The street whose name is virtually synonymous with the blues is where a young, ex-sharecropper named Riley B. King was nicknamed the Beale Street Blues Boy – later shortened to B.B. – and where King rose to fame.
The Memphis-based Mighty Souls Brass Band played “When the Saints Go Marching In.”
Behind them and just ahead of the hearse, drummer Rodd Bland – son of the late blues singer Bobby “Blue” Bland – carried one of King’s signature “Lucille” guitars.
The huge crowd filled Beale Street and spilled down side streets as onlookers pressed in making cellphone pictures.
“This is history,” said Detroit resident Mary Springfield, standing at Beale and Third streets.
“This is an awesome feeling. This is a legacy and I’m part of it today, and I’m blessed to be here.” She traveled to Memphis for the processional.

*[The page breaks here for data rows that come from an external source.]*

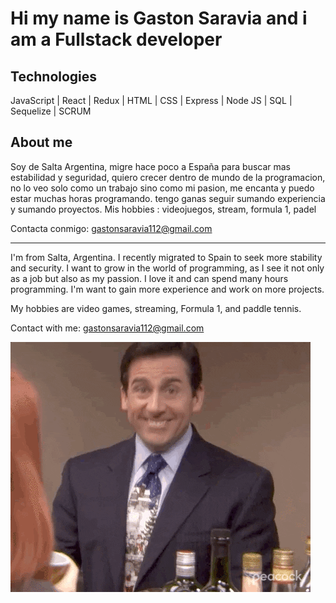 # Hi my name is Gaston Saravia and i am a Fullstack developer

## Technologies

JavaScript | React | Redux | HTML | CSS | Express | Node JS | SQL | Sequelize | SCRUM


## About me

 Soy de Salta Argentina, migre hace poco a España para buscar mas estabilidad y seguridad, quiero crecer dentro de mundo de la programacion, no lo veo solo como un trabajo sino como mi pasion, me encanta y puedo estar muchas horas programando. tengo ganas seguir sumando experiencia y sumando proyectos.
Mis hobbies : videojuegos, stream, formula 1, padel

Contacta conmigo: gastonsaravia112@gmail.com

----

 I'm from Salta, Argentina. I recently migrated to Spain to seek more stability and security. I want to grow in the world of programming, as I see it not only as a job but also as my passion. I love it and can spend many hours programming. I'm want to gain more experience and work on more projects.

My hobbies are video games, streaming, Formula 1, and paddle tennis.

Contact with me: gastonsaravia112@gmail.com

<p align="left">
<img src="./michael.gif" alt=""/>
</p>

“Such a beautiful day,” said Memphis native Gary Daly. “It’s a great tribute to a wonderful contributor to the world of music. It’s been really amazing to see the people of Memphis coming out, having a great time together, celebrating a wonderful, loving man.”
Tributes in music and words were also offered at nearby W.C. Handy Park.
The processional paused next to B.B. King’s Blues Club before turning onto B.B. King Blues Highway.
“We are so proud. We are sad, yes we are sad but we are glad he did come through this way,” said spectator Carmen Adair Thomas. “And I did get a chance to enjoy his entertainment. We thank God today for B.B. King. May he rest in peace.”
King’s body is being taken to Indianola, Mississippi, which King considered his hometown, for his funeral on Saturday.
King died May 14 in hospice care at home in Las Vegas at age 89.